Repórter
Publicado em 3 de fevereiro de 2025 às 14h30.
Última atualização em 3 de fevereiro de 2025 às 15h13.
Quando surgiram os primeiros rumores de que Bill Gates estava escrevendo uma autobiografia, a expectativa era de que ele finalmente abordasse sua trajetória completa – incluindo seus escândalos pessoais e disputas judiciais acerca dos softwares que desenvolveu nos anos de 1980 e 1990. Mas Código-fonte: Como tudo começou, lançado no mercado brasileiro pela Companhia das Letras nesta segunda-feira, 3, não é exatamente esse livro.
Gates não revisitou as turbulências dos últimos anos, como o fim do casamento com Melinda em 2021, as acusações de assédios no ambiente de trabalho e as reuniões na ilha de Jefrey Epstein – que alegou terem sido apenas sobre filantropia, embora tenha admitido que foram um “erro” –, o bilionário optou por um recorte seguro: sua infância e juventude, antes da Microsoft dominar o mercado de computadores.
O resultado é uma obra que oscila entre nostalgia e construção de mito, trazendo algumas histórias inéditas, mas evitando cuidadosamente os temas mais espinhosos de sua biografia.
Desde pequeno, Gates já mostrava traços da obsessão por vencer que o tornaria um dos empresários mais implacáveis do setor de tecnologia. Sua avó materna, Gami, o ensinou a jogar cartas, e ele rapidamente percebeu que se tratava de um jogo de estratégia, não de sorte. "Ela treinou sua mente, e percebi que eu também poderia fazer isso", escreve.
O mesmo padrão se repetiu nos negócios. Durante sua adolescência, ele percebeu que programar poderia ser mais do que um hobby e começou a vender softwares para empresas locais. "Quando percebi que alguém estava disposto a pagar pelo que eu fazia por diversão, ficou claro que eu tinha encontrado um caminho", conta no livro.
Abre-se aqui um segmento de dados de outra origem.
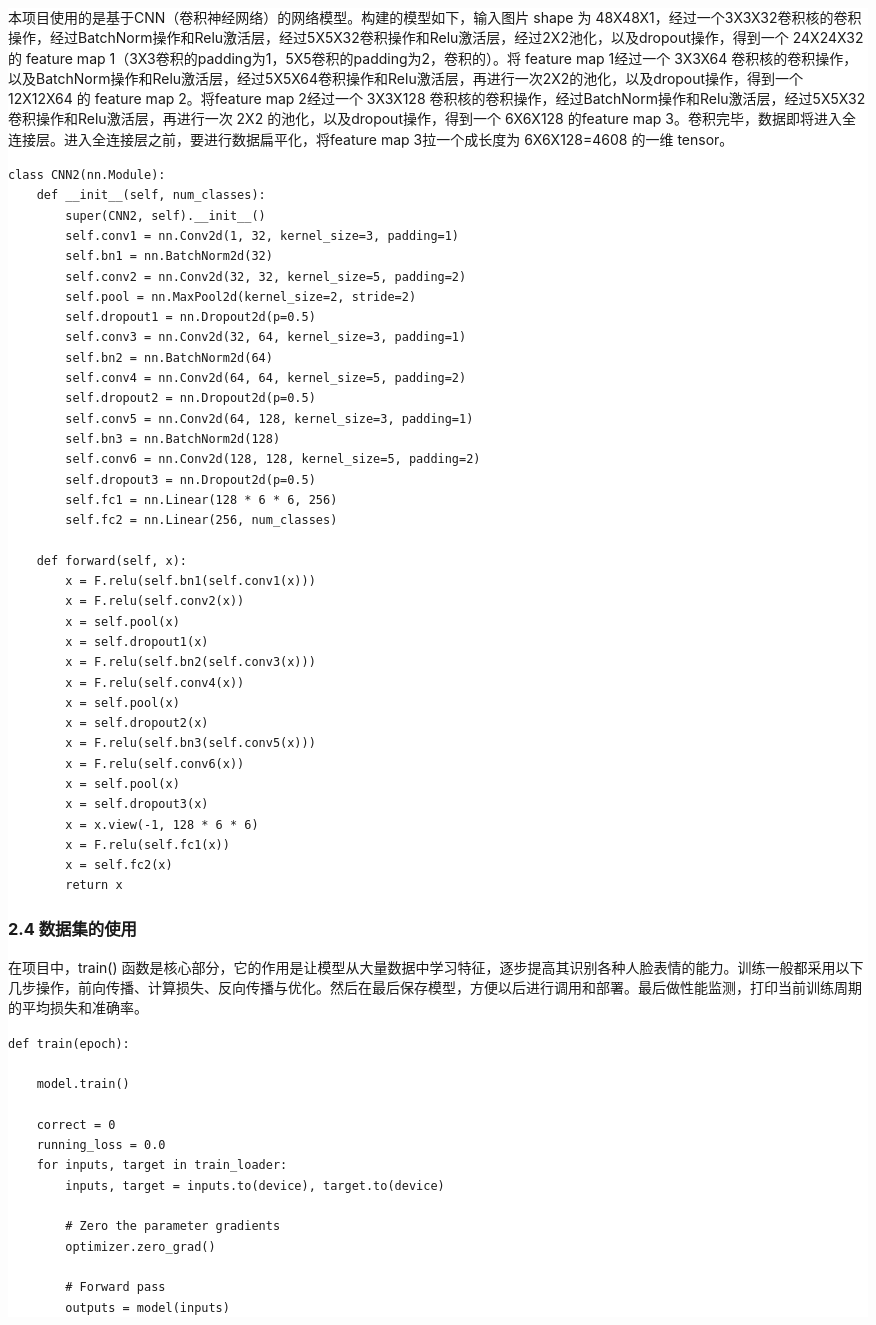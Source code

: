 本项目使用的是基于CNN（卷积神经网络）的网络模型。构建的模型如下，输入图片 shape 为 48X48X1，经过一个3X3X32卷积核的卷积操作，经过BatchNorm操作和Relu激活层，经过5X5X32卷积操作和Relu激活层，经过2X2池化，以及dropout操作，得到一个 24X24X32 的 feature map 1（3X3卷积的padding为1，5X5卷积的padding为2，卷积的）。将 feature map 1经过一个 3X3X64 卷积核的卷积操作，以及BatchNorm操作和Relu激活层，经过5X5X64卷积操作和Relu激活层，再进行一次2X2的池化，以及dropout操作，得到一个 12X12X64 的 feature map 2。将feature map 2经过一个 3X3X128 卷积核的卷积操作，经过BatchNorm操作和Relu激活层，经过5X5X32卷积操作和Relu激活层，再进行一次 2X2 的池化，以及dropout操作，得到一个 6X6X128 的feature map 3。卷积完毕，数据即将进入全连接层。进入全连接层之前，要进行数据扁平化，将feature map 3拉一个成长度为 6X6X128=4608 的一维 tensor。
```
class CNN2(nn.Module):
    def __init__(self, num_classes):
        super(CNN2, self).__init__()
        self.conv1 = nn.Conv2d(1, 32, kernel_size=3, padding=1)
        self.bn1 = nn.BatchNorm2d(32)
        self.conv2 = nn.Conv2d(32, 32, kernel_size=5, padding=2)
        self.pool = nn.MaxPool2d(kernel_size=2, stride=2)
        self.dropout1 = nn.Dropout2d(p=0.5)
        self.conv3 = nn.Conv2d(32, 64, kernel_size=3, padding=1)
        self.bn2 = nn.BatchNorm2d(64)
        self.conv4 = nn.Conv2d(64, 64, kernel_size=5, padding=2)
        self.dropout2 = nn.Dropout2d(p=0.5)
        self.conv5 = nn.Conv2d(64, 128, kernel_size=3, padding=1)
        self.bn3 = nn.BatchNorm2d(128)
        self.conv6 = nn.Conv2d(128, 128, kernel_size=5, padding=2)
        self.dropout3 = nn.Dropout2d(p=0.5)
        self.fc1 = nn.Linear(128 * 6 * 6, 256)
        self.fc2 = nn.Linear(256, num_classes)

    def forward(self, x):
        x = F.relu(self.bn1(self.conv1(x)))
        x = F.relu(self.conv2(x))
        x = self.pool(x)
        x = self.dropout1(x)
        x = F.relu(self.bn2(self.conv3(x)))
        x = F.relu(self.conv4(x))
        x = self.pool(x)
        x = self.dropout2(x)
        x = F.relu(self.bn3(self.conv5(x)))
        x = F.relu(self.conv6(x))
        x = self.pool(x)
        x = self.dropout3(x)
        x = x.view(-1, 128 * 6 * 6)
        x = F.relu(self.fc1(x))
        x = self.fc2(x)
        return x
```
### 2.4 数据集的使用
在项目中，train() 函数是核心部分，它的作用是让模型从大量数据中学习特征，逐步提高其识别各种人脸表情的能力。训练一般都采用以下几步操作，前向传播、计算损失、反向传播与优化。然后在最后保存模型，方便以后进行调用和部署。最后做性能监测，打印当前训练周期的平均损失和准确率。
```
def train(epoch):

    model.train()

    correct = 0
    running_loss = 0.0
    for inputs, target in train_loader:
        inputs, target = inputs.to(device), target.to(device)

        # Zero the parameter gradients
        optimizer.zero_grad()

        # Forward pass
        outputs = model(inputs)

```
Mas nem tudo foi trabalho em sua jornada. Gates descreve sua juventude com um tom descontraído, relembrando festas universitárias, consumo de drogas e suas infrações no trânsito. "Nos anos 70, Seattle era um lugar meio selvagem. Eu era curioso por tudo – e isso incluía experiências que hoje pareceriam irresponsáveis", admite.
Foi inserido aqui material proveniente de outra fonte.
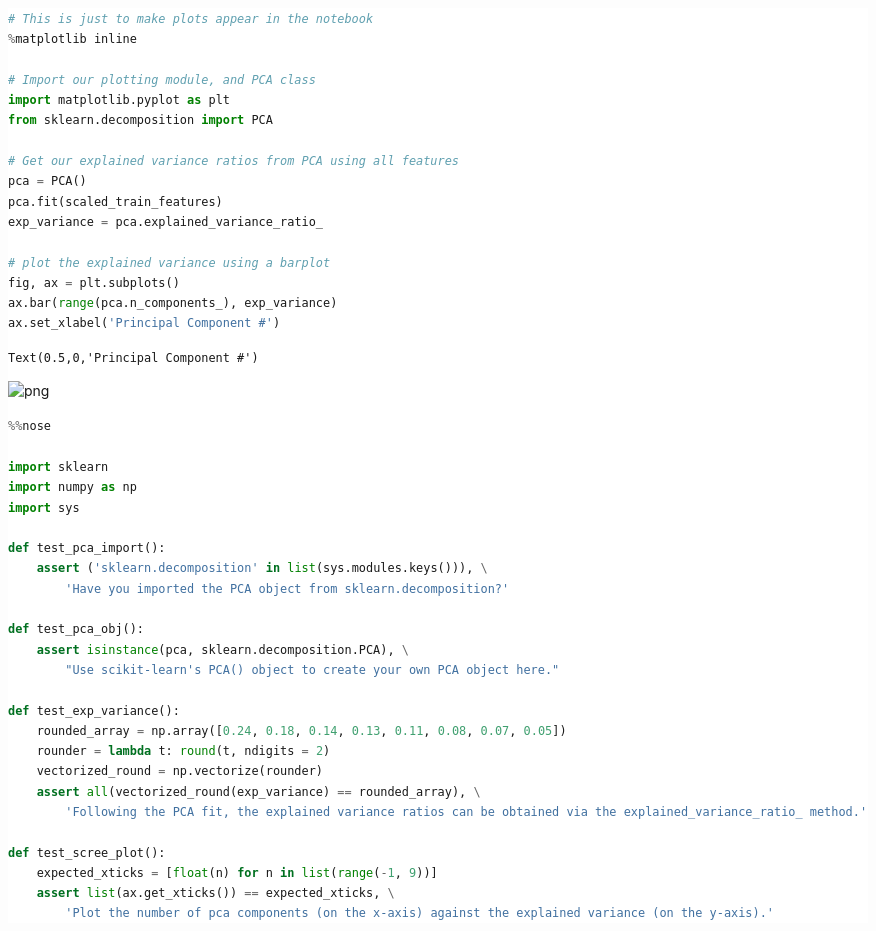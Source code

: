 
```python
# This is just to make plots appear in the notebook
%matplotlib inline

# Import our plotting module, and PCA class
import matplotlib.pyplot as plt 
from sklearn.decomposition import PCA 

# Get our explained variance ratios from PCA using all features
pca = PCA()
pca.fit(scaled_train_features)
exp_variance = pca.explained_variance_ratio_

# plot the explained variance using a barplot
fig, ax = plt.subplots()
ax.bar(range(pca.n_components_), exp_variance)
ax.set_xlabel('Principal Component #')
```




    Text(0.5,0,'Principal Component #')




![png](output_10_1.png)



```python
%%nose

import sklearn
import numpy as np
import sys

def test_pca_import():
    assert ('sklearn.decomposition' in list(sys.modules.keys())), \
        'Have you imported the PCA object from sklearn.decomposition?'

def test_pca_obj():
    assert isinstance(pca, sklearn.decomposition.PCA), \
        "Use scikit-learn's PCA() object to create your own PCA object here."
        
def test_exp_variance():
    rounded_array = np.array([0.24, 0.18, 0.14, 0.13, 0.11, 0.08, 0.07, 0.05])
    rounder = lambda t: round(t, ndigits = 2)
    vectorized_round = np.vectorize(rounder)
    assert all(vectorized_round(exp_variance) == rounded_array), \
        'Following the PCA fit, the explained variance ratios can be obtained via the explained_variance_ratio_ method.'
        
def test_scree_plot():
    expected_xticks = [float(n) for n in list(range(-1, 9))]
    assert list(ax.get_xticks()) == expected_xticks, \
        'Plot the number of pca components (on the x-axis) against the explained variance (on the y-axis).'
```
Essa “curiosidade” o levou a pelo menos duas prisões. Em uma delas, foi detido por dirigir sem carteira de habilitação. Em outra, ignorou um sinal vermelho e não parou para a polícia. Sua foto na delegacia, de sorriso no rosto e cabelos desgrenhados, se tornaria uma das imagens mais icônicas da história da tecnologia.
Um dos trechos mais marcantes do livro trata da morte de Kent Evans, seu melhor amigo no colégio Lakeside. Evans era um parceiro na programação e um rival intelectual, alguém que desafiava Gates a pensar mais rápido. A relação dos dois era de competição e respeito mútuo, mas um acidente trágico interrompeu a parceria.
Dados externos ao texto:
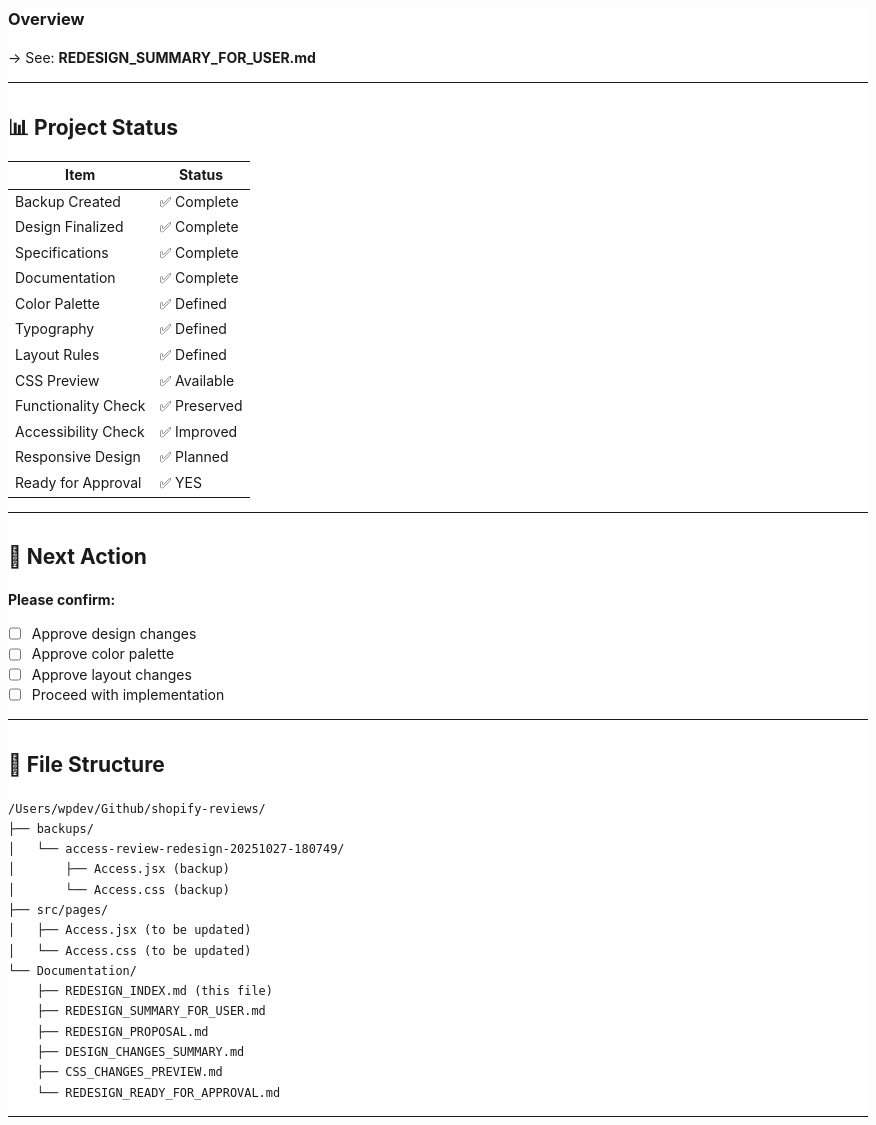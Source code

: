 ### Overview
→ See: **REDESIGN_SUMMARY_FOR_USER.md**

---

## 📊 Project Status

| Item | Status |
|------|--------|
| Backup Created | ✅ Complete |
| Design Finalized | ✅ Complete |
| Specifications | ✅ Complete |
| Documentation | ✅ Complete |
| Color Palette | ✅ Defined |
| Typography | ✅ Defined |
| Layout Rules | ✅ Defined |
| CSS Preview | ✅ Available |
| Functionality Check | ✅ Preserved |
| Accessibility Check | ✅ Improved |
| Responsive Design | ✅ Planned |
| Ready for Approval | ✅ YES |

---

## 🎯 Next Action

**Please confirm:**
- [ ] Approve design changes
- [ ] Approve color palette
- [ ] Approve layout changes
- [ ] Proceed with implementation

---

## 📁 File Structure

```
/Users/wpdev/Github/shopify-reviews/
├── backups/
│   └── access-review-redesign-20251027-180749/
│       ├── Access.jsx (backup)
│       └── Access.css (backup)
├── src/pages/
│   ├── Access.jsx (to be updated)
│   └── Access.css (to be updated)
└── Documentation/
    ├── REDESIGN_INDEX.md (this file)
    ├── REDESIGN_SUMMARY_FOR_USER.md
    ├── REDESIGN_PROPOSAL.md
    ├── DESIGN_CHANGES_SUMMARY.md
    ├── CSS_CHANGES_PREVIEW.md
    └── REDESIGN_READY_FOR_APPROVAL.md
```

---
“A gente planejava dominar o mundo da computação juntos. Quando ele morreu, pela primeira vez senti que o futuro podia não ser como eu imaginava”, escreve Gates.
O impacto da perda o aproximou de Paul Allen, que assumiu o posto de parceiro nos negócios. Anos depois, os dois fundariam a Microsoft, mas a relação entre eles nunca foi fácil. O relato insinua, mas não aprofunda, os conflitos que levaram Allen a deixar a empresa e mais tarde acusar Gates de querer diluí-lo financeiramente após seu diagnóstico de câncer.
Gates encerra Código-fonte pouco antes de 1980, quando a Microsoft ainda era uma pequena empresa e o mercado de computadores pessoais dava seus primeiros passos.
Ele descreve os desafios da fase inicial da Microsoft, as primeiras contratações e o esforço para convencer fabricantes de hardware de que o software seria o verdadeiro motor da revolução tecnológica. Também relembra o momento em que, diante da rápida expansão da empresa, percebeu que não poderia fazer tudo sozinho e começou a estruturar sua equipe de gestão.
Gates, que completa 70 anos em breve, já anunciou que este é o primeiro de três volumes de suas memórias. Relatos filtrados, de uma vida cuidadosamente calculada – como tudo que Gates sempre fez.